--- Work item ---
Find how many lines in the data below mention "Prentice". Give the number only.

--- Data supplied ---
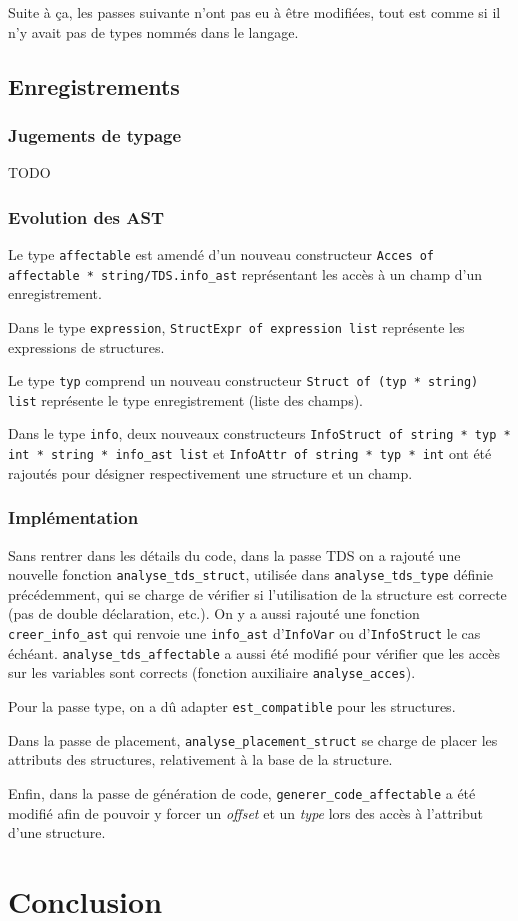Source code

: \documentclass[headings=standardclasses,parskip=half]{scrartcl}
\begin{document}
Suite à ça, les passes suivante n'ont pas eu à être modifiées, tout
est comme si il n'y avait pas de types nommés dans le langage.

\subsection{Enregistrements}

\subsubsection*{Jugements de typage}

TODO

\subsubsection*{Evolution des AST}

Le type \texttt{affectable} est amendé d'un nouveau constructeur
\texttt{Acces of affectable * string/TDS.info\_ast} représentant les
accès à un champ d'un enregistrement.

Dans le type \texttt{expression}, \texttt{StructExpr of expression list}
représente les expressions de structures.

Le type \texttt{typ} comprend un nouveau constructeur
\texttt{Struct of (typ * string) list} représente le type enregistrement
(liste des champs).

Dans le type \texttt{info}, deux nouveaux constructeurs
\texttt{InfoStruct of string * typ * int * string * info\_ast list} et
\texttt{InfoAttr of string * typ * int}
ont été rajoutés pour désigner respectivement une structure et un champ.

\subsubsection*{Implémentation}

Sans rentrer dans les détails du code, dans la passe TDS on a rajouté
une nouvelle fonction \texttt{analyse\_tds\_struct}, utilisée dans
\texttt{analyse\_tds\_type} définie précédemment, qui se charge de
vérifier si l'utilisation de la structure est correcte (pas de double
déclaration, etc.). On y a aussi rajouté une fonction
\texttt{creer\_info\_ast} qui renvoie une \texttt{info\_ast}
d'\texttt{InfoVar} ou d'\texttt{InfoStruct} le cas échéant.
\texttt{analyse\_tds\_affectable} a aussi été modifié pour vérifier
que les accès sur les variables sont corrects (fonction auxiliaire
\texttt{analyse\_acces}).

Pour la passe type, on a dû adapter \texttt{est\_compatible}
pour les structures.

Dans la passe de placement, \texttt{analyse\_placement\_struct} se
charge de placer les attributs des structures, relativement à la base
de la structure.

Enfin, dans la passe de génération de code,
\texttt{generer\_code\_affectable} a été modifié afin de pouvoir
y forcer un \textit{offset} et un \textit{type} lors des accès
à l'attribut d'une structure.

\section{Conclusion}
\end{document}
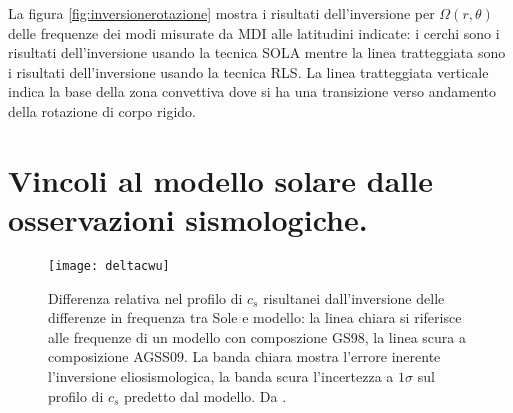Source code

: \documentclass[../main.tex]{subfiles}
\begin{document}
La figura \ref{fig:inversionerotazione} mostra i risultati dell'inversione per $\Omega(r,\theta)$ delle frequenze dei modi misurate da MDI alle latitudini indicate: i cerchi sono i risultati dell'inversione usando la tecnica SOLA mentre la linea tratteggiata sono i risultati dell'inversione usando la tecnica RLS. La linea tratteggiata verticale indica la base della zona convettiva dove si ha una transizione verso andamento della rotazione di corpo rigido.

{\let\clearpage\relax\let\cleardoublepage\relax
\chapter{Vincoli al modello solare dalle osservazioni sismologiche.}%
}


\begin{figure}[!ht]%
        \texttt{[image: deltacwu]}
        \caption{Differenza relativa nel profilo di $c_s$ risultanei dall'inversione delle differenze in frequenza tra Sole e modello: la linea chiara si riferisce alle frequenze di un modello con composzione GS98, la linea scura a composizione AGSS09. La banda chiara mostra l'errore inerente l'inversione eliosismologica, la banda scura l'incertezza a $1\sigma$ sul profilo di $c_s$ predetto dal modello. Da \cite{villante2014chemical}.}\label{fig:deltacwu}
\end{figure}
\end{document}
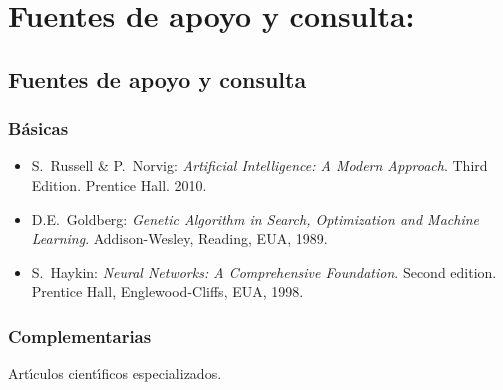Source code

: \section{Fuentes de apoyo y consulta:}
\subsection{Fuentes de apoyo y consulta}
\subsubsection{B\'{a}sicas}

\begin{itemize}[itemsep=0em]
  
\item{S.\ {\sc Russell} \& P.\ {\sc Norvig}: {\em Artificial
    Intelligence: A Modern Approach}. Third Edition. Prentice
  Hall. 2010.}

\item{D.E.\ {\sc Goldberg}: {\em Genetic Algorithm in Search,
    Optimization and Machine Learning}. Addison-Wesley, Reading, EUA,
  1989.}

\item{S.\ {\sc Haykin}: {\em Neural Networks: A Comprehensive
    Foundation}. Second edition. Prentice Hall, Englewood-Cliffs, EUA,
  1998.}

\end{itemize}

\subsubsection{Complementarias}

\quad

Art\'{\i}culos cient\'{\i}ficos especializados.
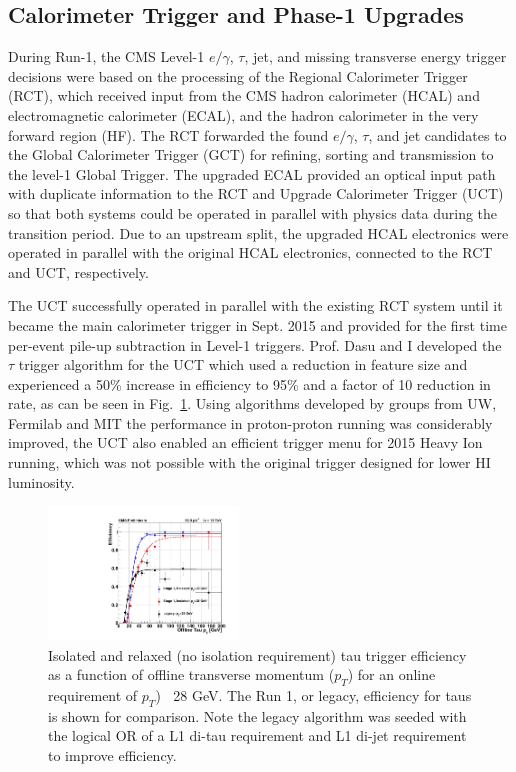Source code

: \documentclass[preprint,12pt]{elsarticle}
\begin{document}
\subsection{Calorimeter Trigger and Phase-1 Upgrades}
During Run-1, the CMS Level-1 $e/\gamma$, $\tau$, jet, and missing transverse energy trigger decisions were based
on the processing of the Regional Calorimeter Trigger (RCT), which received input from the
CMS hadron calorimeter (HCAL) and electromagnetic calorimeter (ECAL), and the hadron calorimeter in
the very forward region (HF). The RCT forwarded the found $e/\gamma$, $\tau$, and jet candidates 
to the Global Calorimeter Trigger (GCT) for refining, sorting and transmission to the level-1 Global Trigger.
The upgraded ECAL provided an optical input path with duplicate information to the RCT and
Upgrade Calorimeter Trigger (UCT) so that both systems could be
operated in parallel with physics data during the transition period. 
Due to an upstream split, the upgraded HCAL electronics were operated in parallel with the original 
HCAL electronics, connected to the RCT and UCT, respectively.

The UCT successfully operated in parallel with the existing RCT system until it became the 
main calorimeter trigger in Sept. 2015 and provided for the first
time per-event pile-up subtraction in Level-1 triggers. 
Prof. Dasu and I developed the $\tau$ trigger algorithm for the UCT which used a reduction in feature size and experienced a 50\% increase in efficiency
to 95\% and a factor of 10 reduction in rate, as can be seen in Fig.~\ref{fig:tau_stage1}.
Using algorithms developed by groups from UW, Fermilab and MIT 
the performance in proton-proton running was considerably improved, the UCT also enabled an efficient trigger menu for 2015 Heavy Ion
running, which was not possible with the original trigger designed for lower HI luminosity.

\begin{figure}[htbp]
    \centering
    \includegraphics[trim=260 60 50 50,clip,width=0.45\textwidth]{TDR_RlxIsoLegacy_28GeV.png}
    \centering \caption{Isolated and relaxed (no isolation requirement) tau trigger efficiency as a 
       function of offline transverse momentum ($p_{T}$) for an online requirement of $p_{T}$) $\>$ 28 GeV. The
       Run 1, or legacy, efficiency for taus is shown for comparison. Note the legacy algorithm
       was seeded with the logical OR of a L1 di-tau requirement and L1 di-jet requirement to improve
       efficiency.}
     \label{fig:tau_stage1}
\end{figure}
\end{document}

--- Response ---
2